Of course! Given the allegations out there now, that quote
can be taken a few different ways.
One reason I was never a big Lance Armstrong fan – despite all
the philanthropic good he did for cancer research – was his utter lack of
humility, his arrogance and his downright meanness at times. He was taken down,
and good, by some quality journalism and by a really effective lawyer/drug cop named Travis Tygart. I’m not saying that Alberto Salazar is
Lance Armstrong; the comparison is a bit of a stretch, because Armstrong was a
drug lord/ringleader at the same time as he was a world-class athlete. Also, I’m
not saying the same fate awaits Salazar and his minions, because reading
between the lines so far it appears they have been able to stay just north of
the fair-play line – the term “no smoking gun” appears quite a bit in what I
have read.
But you cannot ignore the quality of the journalism done here by David Epstein, who has established himself in the field of sports journalism.

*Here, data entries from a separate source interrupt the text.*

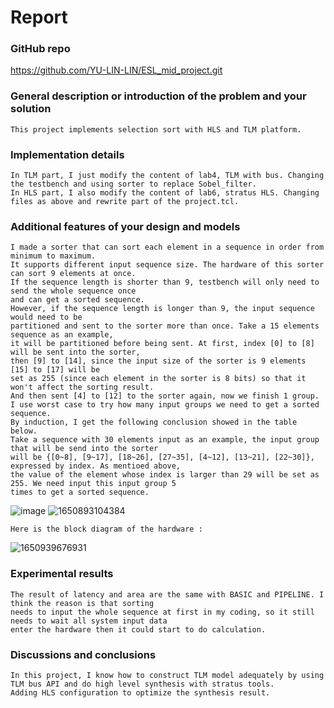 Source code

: # Report

### GitHub repo
https://github.com/YU-LIN-LIN/ESL_mid_project.git

### General description or introduction of the problem and your solution
	This project implements selection sort with HLS and TLM platform.
  
### Implementation details
	In TLM part, I just modify the content of lab4, TLM with bus. Changing the testbench and using sorter to replace Sobel_filter.
  	In HLS part, I also modify the content of lab6, stratus HLS. Changing files as above and rewrite part of the project.tcl.
  
### Additional features of your design and models
	I made a sorter that can sort each element in a sequence in order from minimum to maximum. 
	It supports different input sequence size. The hardware of this sorter can sort 9 elements at once. 
	If the sequence length is shorter than 9, testbench will only need to send the whole sequence once 
	and can get a sorted sequence. 
	However, if the sequence length is longer than 9, the input sequence would need to be 
	partitioned and sent to the sorter more than once. Take a 15 elements sequence as an example, 
	it will be partitioned before being sent. At first, index [0] to [8] will be sent into the sorter, 
	then [9] to [14], since the input size of the sorter is 9 elements [15] to [17] will be 
	set as 255 (since each element in the sorter is 8 bits) so that it won't affect the sorting result. 
	And then sent [4] to [12] to the sorter again, now we finish 1 group. 
	I use worst case to try how many input groups we need to get a sorted sequence. 
	By induction, I get the following conclusion showed in the table below.
	Take a sequence with 30 elements input as an example, the input group that will be send into the sorter
	will be {[0~8], [9~17], [18~26], [27~35], [4~12], [13~21], [22~30]}, expressed by index. As mentioed above, 
	the value of the element whose index is larger than 29 will be set as 255. We need input this input group 5 
	times to get a sorted sequence.
![image](https://user-images.githubusercontent.com/61815140/165094493-8926eb28-e4b4-4a27-9c68-45f09bff8107.png)
![1650893104384](https://user-images.githubusercontent.com/61815140/165098182-40fe6414-c54d-4956-acb0-e1094059f2f0.jpg)
 
  	Here is the block diagram of the hardware :
![1650939676931](https://user-images.githubusercontent.com/61815140/165206720-9612f3c1-37de-49f5-a305-cd11f91ae1ec.jpg)


### Experimental results
	The result of latency and area are the same with BASIC and PIPELINE. I think the reason is that sorting 
	needs to input the whole sequence at first in my coding, so it still needs to wait all system input data 
	enter the hardware then it could start to do calculation.
	
### Discussions and conclusions
  	In this project, I know how to construct TLM model adequately by using TLM bus API and do high level synthesis with stratus tools.
  	Adding HLS configuration to optimize the synthesis result.
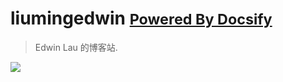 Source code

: <!-- _coverpage.md -->

# liumingedwin <small>[Powered By Docsify](https://github.com/docsifyjs/docsify/)</small>
> Edwin Lau 的博客站.
<!-- 背景图片 -->

![](../OHR.SaintElias_ZH-CN2861097596-8k.jpg)
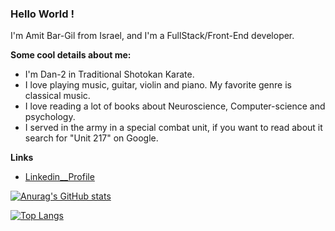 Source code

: ### Hello World !

I'm Amit Bar-Gil from Israel, and I'm a FullStack/Front-End developer. 

**Some cool details about me:**
- I'm Dan-2 in Traditional Shotokan Karate.
- I love playing music, guitar, violin and piano. My favorite genre is classical music.
- I love reading a lot of books about Neuroscience, Computer-science and psychology.
- I served in the army in a special combat unit, if you want to read about it search for "Unit 217" on Google.

**Links**

- [Linkedin__Profile](https://www.linkedin.com/in/amitbg/)


[![Anurag's GitHub stats](https://github-readme-stats.vercel.app/api?username=AmitGit217)](https://github.com/anuraghazra/github-readme-stats)


[![Top Langs](https://github-readme-stats.vercel.app/api/top-langs/?username=AmitGit217&layout=compact)](https://github.com/anuraghazra/github-readme-stats)

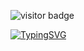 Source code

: ![visitor badge](https://visitor-badge.laobi.icu/badge?page_id=jwenjian.visitor-badge&format=true)

[![TypingSVG](https://readme-typing-svg.herokuapp.com/?color=00FF00&size=35&center=true&vCenter=true&width=1000&lines=HEY,+I'm+Eduardo+Cruz;I'm+26+years+old;I'm+from+Brazil;Civil+Engineer;Welcome+to+my+world!+:%29)](https://git.io/typing-svg)
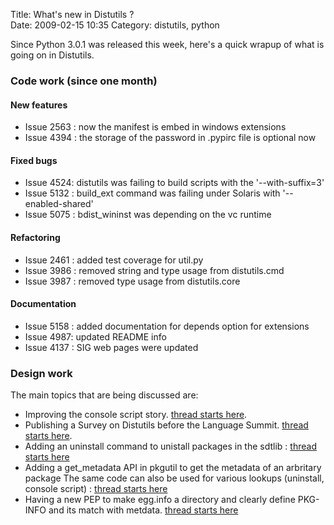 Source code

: Title: What&#039;s new in Distutils ?  
Date: 2009-02-15 10:35
Category: distutils, python

Since Python 3.0.1 was released this week, here's a quick wrapup of what
is going on in Distutils.   
### Code work (since one month)

  
#### New features

  
-   Issue 2563 : now the manifest is embed in windows extensions
-   Issue 4394 : the storage of the password in .pypirc file is optional
    now

  
#### Fixed bugs

  
-   Issue 4524: distutils was failing to build scripts with the
    '--with-suffix=3'
-   Issue 5132 : build\_ext command was failing under Solaris with
    '--enabled-shared'
-   Issue 5075 : bdist\_wininst was depending on the vc runtime

  
#### Refactoring

  
-   Issue 2461 : added test coverage for util.py
-   Issue 3986 : removed string and type usage from distutils.cmd
-   Issue 3987 : removed type usage from distutils.core

  
#### Documentation

  
-   Issue 5158 : added documentation for depends option for extensions
-   Issue 4987: updated README info
-   Issue 4137 : SIG web pages were updated

  
### Design work

  
The main topics that are being discussed are:   
-   Improving the console script story. [thread starts here][].
-   Publishing a Survey on Distutils before the Language Summit. [thread
    starts here][1].
-   Adding an uninstall command to unistall packages in the sdtlib :
    [thread starts here][2]
-   Adding a get\_metadata API in pkgutil to get the metadata of an
    arbritary package The same code can also be used for various lookups
    (uninstall, console script) : [thread starts here][3]
-   Having a new PEP to make egg.info a directory and clearly define
    PKG-INFO and its match with metdata. [thread starts here][4]

  [thread starts here]: http://mail.python.org/pipermail/distutils-sig/2009-February/010980.html
  [1]: http://mail.python.org/pipermail/distutils-sig/2009-January/010782.html
  [2]: http://mail.python.org/pipermail/distutils-sig/2009-January/010866.html
  [3]: http://mail.python.org/pipermail/distutils-sig/2009-January/010711.html
  [4]: http://mail.python.org/pipermail/distutils-sig/2009-February/010968.html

Read this article. It cannot be ignored, especially the stuff toward the end about the Gouchers, who sound very much like Frankie and Betsy Andreu from the Armstrong case. For the sake of the sport, and for the
sake of USA Track and Field, let’s hope this doesn’t escalate into another sport
drug scandal. There is a lot of information out there; we would do well to read
and be slow to judge, but we cannot ignore it and hope it goes away. Let’s see
where this goes …
2 comments:
If Rupp was doping during his Oregon days, Oregon's national championships with him leading the charge could be viewed as tainted thus making Iona the true, clean, national champions. In this case Marist would have been 2nd to national champions Iona at MAACs and on an equal footing to the rest of country.
Did Iona use the exact same lineup at the MAAC Cross Country Championship that they did at the NCAA D I championship?